* **WHAT IS NEEDED**
Could you reproduce the lines below from the one with "The hyper linear" through the one with "number of blocks"? Keep both ends and add nothing.

* **RECORD EXCERPTS**
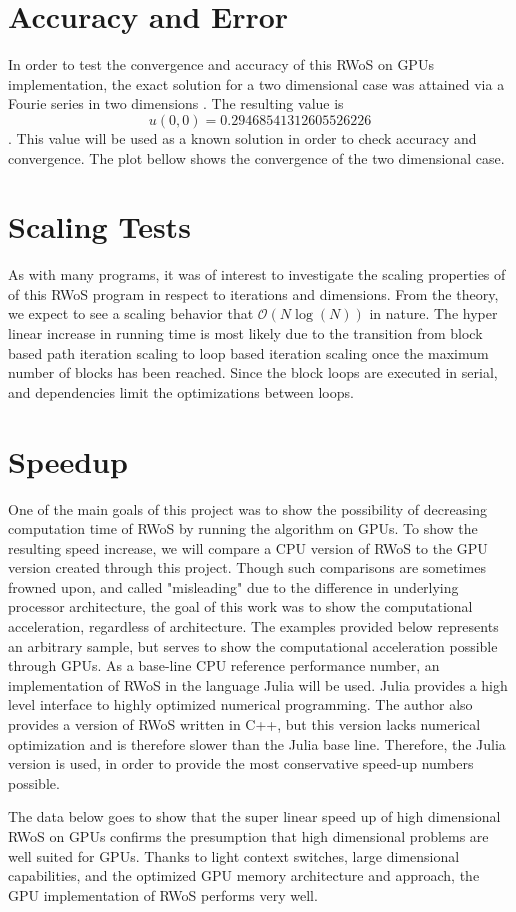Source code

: \section{Accuracy and Error}
In order to test the convergence and accuracy of this \Gls{RWoS} on \Glspl{GPU} implementation,
the exact solution for a two dimensional case was attained via a Fourie series in
two dimensions \cite{Bornemann}.  The resulting value is  $$u(0,0) = 0.29468 54131 26055 26226$$.
This value will be used as a known solution in order to check accuracy and convergence.
The plot bellow shows the convergence of the two dimensional case.


\section{Scaling Tests}
As with many programs, it was of interest to investigate the scaling properties of
of this \Gls{RWoS} program in respect to iterations and dimensions. From the theory,
we expect to see a scaling behavior that $\mathcal{O}( N\log(N))$ in nature.
The hyper linear increase in running time is most likely due to the transition from
block based path iteration scaling to loop based iteration scaling once the maximum
number of blocks has been reached.  Since the block loops are executed in serial,
and dependencies limit the optimizations between loops.
\section{Speedup}
One of the main goals of this project was to show the possibility of decreasing computation
time of \Gls{RWoS} by running the algorithm on \Glspl{GPU}.  To show the resulting
speed increase, we will compare a CPU version of \Gls{RWoS} to the \Gls{GPU} version
created through this project.  Though such comparisons are sometimes frowned
upon, and called "misleading" due to the difference in underlying processor architecture,
the goal of this work was to show the computational acceleration, regardless of architecture.
The examples provided below represents an arbitrary sample, but serves to show the
computational acceleration possible through \Glspl{GPU}.  As a base-line \Gls{CPU}
reference performance number, an implementation of \Gls{RWoS} in the language
Julia will be used.  Julia provides a high level interface to highly optimized
numerical programming.  The author also provides a version of \Gls{RWoS} written
in C++, but this version lacks numerical optimization and is therefore slower than
the Julia base line.  Therefore, the Julia version is used, in order to provide
the most conservative \Gls{speed-up} numbers possible.
\par
The data below goes to show that the super linear speed up of high dimensional
\Gls{RWoS} on \Glspl{GPU} confirms the presumption that high dimensional problems
are well suited for \Glspl{GPU}.  Thanks to light context switches, large dimensional capabilities,
and the optimized \Gls{GPU} memory architecture and approach, the \Gls{GPU} implementation
of \Gls{RWoS} performs very well.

* **SOLUTION FOR THIS EXERCISE**
The hyper linear increase in running time is most likely due to the transition from
block based path iteration scaling to loop based iteration scaling once the maximum
number of blocks has been reached.  Since the block loops are executed in serial,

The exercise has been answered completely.